Leave out the pictures and repeat the data exactly.

════════

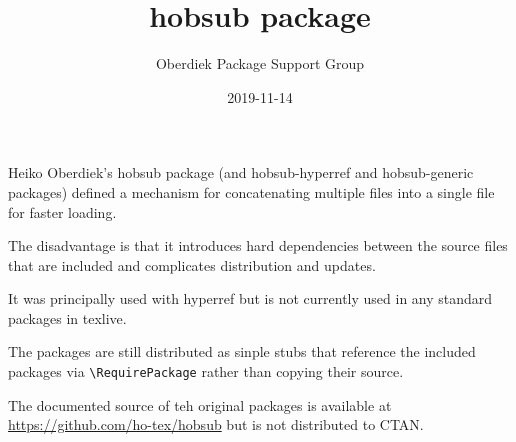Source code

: \documentclass{article}
\title{hobsub package}
\author{Oberdiek Package Support Group}
\date{2019-11-14}
\begin{document}
\maketitle

Heiko Oberdiek's \textsf{hobsub} package (and \textsf{hobsub-hyperref}
and \textsf{hobsub-generic} packages) defined a mechanism for
concatenating multiple files into a single file for faster loading.

The disadvantage is that it introduces hard dependencies between the
source files that are included and complicates distribution and
updates.

It was principally used with \textsf{hyperref} but is not currently
used in any standard packages in texlive.

The packages are still distributed as sinple stubs that reference the
included packages via \verb|\RequirePackage|  rather than copying
their source.

The documented source of teh original packages is available at 
\url{https://github.com/ho-tex/hobsub}
but is not distributed to CTAN.
\end{document}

════════

> _Result_:
Source code

: \documentclass{article}
\title{hobsub package}
\author{Oberdiek Package Support Group}
\date{2019-11-14}
\begin{document}
\maketitle

Heiko Oberdiek's \textsf{hobsub} package (and \textsf{hobsub-hyperref}
and \textsf{hobsub-generic} packages) defined a mechanism for
concatenating multiple files into a single file for faster loading.

The disadvantage is that it introduces hard dependencies between the
source files that are included and complicates distribution and
updates.

It was principally used with \textsf{hyperref} but is not currently
used in any standard packages in texlive.

The packages are still distributed as sinple stubs that reference the
included packages via \verb|\RequirePackage|  rather than copying
their source.

The documented source of teh original packages is available at 
\url{https://github.com/ho-tex/hobsub}
but is not distributed to CTAN.
\end{document}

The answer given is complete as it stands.